Divided into two Transport Groups—XRAY for Tulagi and YOKE for Guadalcanal—the amphibious force met little resistance at first. With carrier plane bombing and strafing support, naval screening forces commenced a heavy bombardment of the Guadalcanal-Tulagi area.
[3] This surprised the almost 1,850 Japanese occupying Tulagi and the 5,300 on Guadalcanal, and “opposition to the landing was slight in most places.
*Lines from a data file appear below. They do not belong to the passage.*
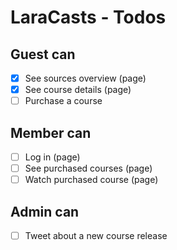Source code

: # LaraCasts - Todos

## Guest can
- [x] See sources overview (page)
- [x] See course details (page)
- [ ] Purchase a course

## Member can
- [ ] Log in (page)
- [ ] See purchased courses (page)
- [ ] Watch purchased course (page)

## Admin can
- [ ] Tweet about a new course release
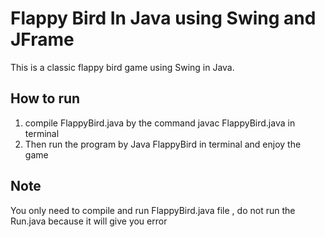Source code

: # Flappy Bird In Java using Swing and JFrame

This is a classic flappy bird game using Swing in Java.

## How to run
1. compile FlappyBird.java by the command javac FlappyBird.java in terminal
2. Then run the program by Java FlappyBird in terminal and enjoy the game

## Note
You only need to compile and run FlappyBird.java file , do not run the Run.java because it will give you error
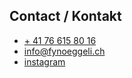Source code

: ## Contact / Kontakt

- [+ 41 76 615 80 16](tel:+41791234567)
- [info@fynoeggeli.ch](mailto:info@fynoeggeli.ch)
- [instagram](https://www.instagram.com/fynoeggeli/)

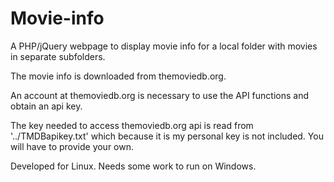 # Movie-info

A PHP/jQuery webpage to display movie info for a local folder with movies in separate subfolders.

The movie info is downloaded from themoviedb.org.

An account at themoviedb.org is necessary to use the API functions and obtain an api key.

The key needed to access themoviedb.org api is read from '../TMDBapikey.txt' which because it is my personal key is not included. You will have to provide your own.

Developed for Linux. Needs some work to run on Windows.
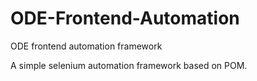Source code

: # ODE-Frontend-Automation
ODE frontend automation framework

A simple selenium automation framework based on POM. 
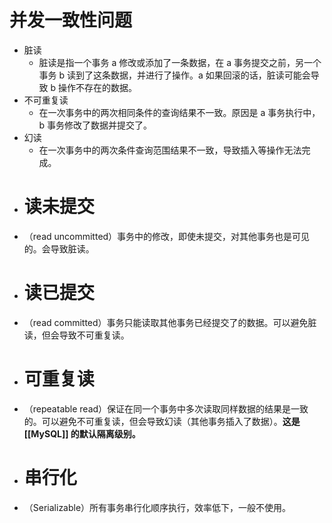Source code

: # 并发一致性问题
- 脏读
	- 脏读是指一个事务 a 修改或添加了一条数据，在 a 事务提交之前，另一个事务 b 读到了这条数据，并进行了操作。a 如果回滚的话，脏读可能会导致 b 操作不存在的数据。
- 不可重复读
	- 在一次事务中的两次相同条件的查询结果不一致。原因是 a 事务执行中，b 事务修改了数据并提交了。
- 幻读
	- 在一次事务中的两次条件查询范围结果不一致，导致插入等操作无法完成。
- # 读未提交
- （read uncommitted）事务中的修改，即使未提交，对其他事务也是可见的。会导致脏读。
- # 读已提交
- （read committed）事务只能读取其他事务已经提交了的数据。可以避免脏读，但会导致不可重复读。
- # 可重复读
- （repeatable read）保证在同一个事务中多次读取同样数据的结果是一致的。可以避免不可重复读，但会导致幻读（其他事务插入了数据）。**这是 [[MySQL]] 的默认隔离级别。**
- # 串行化
- （Serializable）所有事务串行化顺序执行，效率低下，一般不使用。
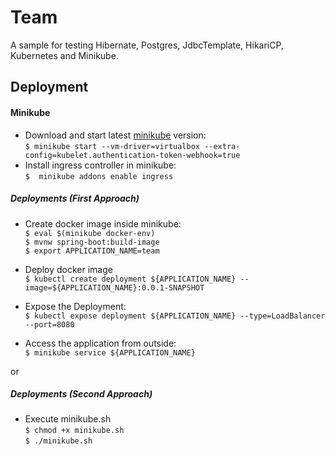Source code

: # Team
A sample for testing Hibernate, Postgres, JdbcTemplate, HikariCP, Kubernetes and Minikube.


## Deployment




#### Minikube

* Download and start latest [minikube](https://minikube.sigs.k8s.io/docs/start/) version:  
`$ minikube start --vm-driver=virtualbox --extra-config=kubelet.authentication-token-webhook=true`   
* Install ingress controller in minikube:  
`$  minikube addons enable ingress`


##### Deployments (First Approach)
* Create docker image inside minikube:  
`$ eval $(minikube docker-env)`  
`$ mvnw spring-boot:build-image`  
`$ export APPLICATION_NAME=team`

* Deploy docker image  
`$ kubectl create deployment ${APPLICATION_NAME} --image=${APPLICATION_NAME}:0.0.1-SNAPSHOT`   

* Expose the Deployment:  
`$ kubectl expose deployment ${APPLICATION_NAME} --type=LoadBalancer --port=8080`

* Access the application from outside:  
`$ minikube service ${APPLICATION_NAME}` 

or  
  
##### Deployments (Second Approach)
* Execute minikube.sh  
`$ chmod +x minikube.sh`  
`$ ./minikube.sh`

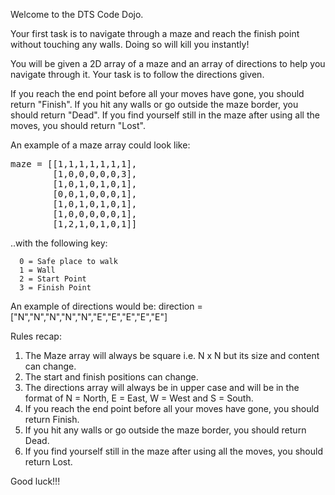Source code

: ﻿Welcome to the DTS Code Dojo. 

Your first task is to navigate through a maze and reach the finish point without touching any walls. 
Doing so will kill you instantly!

You will be given a 2D array of a maze and an array of directions to help you navigate through it. Your task is to follow the directions given. 

If you reach the end point before all your moves have gone, you should return "Finish". 
If you hit any walls or go outside the maze border, you should return "Dead". 
If you find yourself still in the maze after using all the moves, you should return "Lost".

An example of a maze array could look like:
<pre>
maze = [[1,1,1,1,1,1,1],
        [1,0,0,0,0,0,3],
        [1,0,1,0,1,0,1],
        [0,0,1,0,0,0,1],
        [1,0,1,0,1,0,1],
        [1,0,0,0,0,0,1],
        [1,2,1,0,1,0,1]]
</pre>

..with the following key:

      0 = Safe place to walk
      1 = Wall
      2 = Start Point
      3 = Finish Point

An example of directions would be:
direction = ["N","N","N","N","N","E","E","E","E","E"]

Rules recap:
1. The Maze array will always be square i.e. N x N but its size and content can change.
2. The start and finish positions can change.
3. The directions array will always be in upper case and will be in the format of N = North, E = East, W = West and S = South.
4. If you reach the end point before all your moves have gone, you should return Finish.
5. If you hit any walls or go outside the maze border, you should return Dead.
6. If you find yourself still in the maze after using all the moves, you should return Lost.

Good luck!!!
There was none on Guadalcanal, where boats shuttled about 10,000 men ashore during the day.”
[4] Bernard Reilly, a Marine veteran who enlisted three weeks before Pearl Harbor, remembered the initial bombardment against Guadalcanal: “the [American] troops just walked in.”
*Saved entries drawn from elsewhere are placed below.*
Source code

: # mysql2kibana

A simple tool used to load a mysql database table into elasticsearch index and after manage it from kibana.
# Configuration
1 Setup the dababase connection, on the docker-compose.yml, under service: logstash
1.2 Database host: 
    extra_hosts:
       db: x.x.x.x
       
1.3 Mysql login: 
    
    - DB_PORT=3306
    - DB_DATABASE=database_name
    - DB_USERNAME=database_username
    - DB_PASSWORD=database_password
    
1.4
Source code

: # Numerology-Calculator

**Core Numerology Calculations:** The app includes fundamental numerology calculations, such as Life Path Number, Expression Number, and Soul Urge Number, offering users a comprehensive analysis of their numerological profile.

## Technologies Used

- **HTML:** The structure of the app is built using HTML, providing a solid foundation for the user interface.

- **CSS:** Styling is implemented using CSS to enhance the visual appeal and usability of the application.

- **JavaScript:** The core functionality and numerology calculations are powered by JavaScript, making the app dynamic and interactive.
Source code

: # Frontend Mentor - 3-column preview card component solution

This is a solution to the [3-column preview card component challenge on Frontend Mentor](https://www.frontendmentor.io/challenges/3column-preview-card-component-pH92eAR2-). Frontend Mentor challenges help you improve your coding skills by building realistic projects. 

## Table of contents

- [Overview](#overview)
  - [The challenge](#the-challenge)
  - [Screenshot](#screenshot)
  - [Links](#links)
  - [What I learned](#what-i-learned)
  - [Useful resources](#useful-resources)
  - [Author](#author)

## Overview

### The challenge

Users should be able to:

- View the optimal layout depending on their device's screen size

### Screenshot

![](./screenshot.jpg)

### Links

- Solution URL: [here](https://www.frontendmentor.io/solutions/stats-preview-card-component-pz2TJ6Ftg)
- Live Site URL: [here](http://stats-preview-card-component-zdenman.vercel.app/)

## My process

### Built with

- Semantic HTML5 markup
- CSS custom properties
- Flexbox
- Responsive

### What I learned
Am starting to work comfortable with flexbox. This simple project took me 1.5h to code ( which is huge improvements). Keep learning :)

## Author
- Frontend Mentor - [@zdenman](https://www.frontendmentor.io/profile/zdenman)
[5] As daylight faded to muted shades of gray, almost 18,500 American troops funneled onto Guadalcanal, Tulagi, Florida, and the neighboring islands of Gavutu and Tanambogo.
That night, August 8th, visibility in the vicinity of Savo Island was poor and visual confirmation of an air search radar contact made by USS
Astoria (CA-34) was impossible. It was unclear if that contact, discovered at 2300, was a ship or a plane.
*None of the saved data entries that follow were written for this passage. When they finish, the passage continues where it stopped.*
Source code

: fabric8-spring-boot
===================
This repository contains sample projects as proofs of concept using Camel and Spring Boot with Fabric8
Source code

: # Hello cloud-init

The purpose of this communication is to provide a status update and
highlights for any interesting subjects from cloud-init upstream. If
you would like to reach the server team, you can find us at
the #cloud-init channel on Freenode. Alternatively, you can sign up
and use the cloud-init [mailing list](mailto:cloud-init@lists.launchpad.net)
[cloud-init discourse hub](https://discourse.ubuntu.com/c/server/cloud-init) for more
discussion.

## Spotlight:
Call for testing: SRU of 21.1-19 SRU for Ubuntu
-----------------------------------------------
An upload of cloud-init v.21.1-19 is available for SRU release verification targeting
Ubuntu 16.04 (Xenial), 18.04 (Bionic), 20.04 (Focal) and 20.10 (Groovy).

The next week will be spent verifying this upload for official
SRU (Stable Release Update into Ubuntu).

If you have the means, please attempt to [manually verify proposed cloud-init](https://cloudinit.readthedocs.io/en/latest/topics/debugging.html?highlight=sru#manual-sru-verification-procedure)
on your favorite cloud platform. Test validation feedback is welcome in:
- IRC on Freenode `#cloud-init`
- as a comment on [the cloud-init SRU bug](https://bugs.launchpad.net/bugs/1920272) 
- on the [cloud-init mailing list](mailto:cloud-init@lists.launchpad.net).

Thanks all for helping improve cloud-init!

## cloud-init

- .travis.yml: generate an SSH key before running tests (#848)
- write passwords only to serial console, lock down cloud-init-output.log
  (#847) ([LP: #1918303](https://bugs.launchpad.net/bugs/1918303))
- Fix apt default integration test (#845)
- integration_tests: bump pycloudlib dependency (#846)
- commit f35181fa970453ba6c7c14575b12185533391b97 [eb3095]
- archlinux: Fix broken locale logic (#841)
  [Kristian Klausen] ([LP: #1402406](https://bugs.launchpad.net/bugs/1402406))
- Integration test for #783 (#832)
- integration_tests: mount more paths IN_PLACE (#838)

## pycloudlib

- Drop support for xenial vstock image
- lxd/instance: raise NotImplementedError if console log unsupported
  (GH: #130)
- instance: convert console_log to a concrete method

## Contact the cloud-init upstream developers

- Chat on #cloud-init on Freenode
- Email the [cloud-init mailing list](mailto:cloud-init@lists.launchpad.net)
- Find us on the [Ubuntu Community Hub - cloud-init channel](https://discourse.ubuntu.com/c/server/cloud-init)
[6] About the same time, USS
San Juan (CL-54) sighted an aircraft flying eastward from the direction of the island. Forty-five minutes later, USS
Ralph Talbot (DD-390), assigned to radar guard and antisubmarine patrol, ominously reported their sighting of “a cruiser-type plane” over short-wave voice radio (TBS) and the portable radio (TBO) used by Marines:
“WARNING. WARNING. PLANE OVER SAVO ISLAND HEADED EAST.”[7]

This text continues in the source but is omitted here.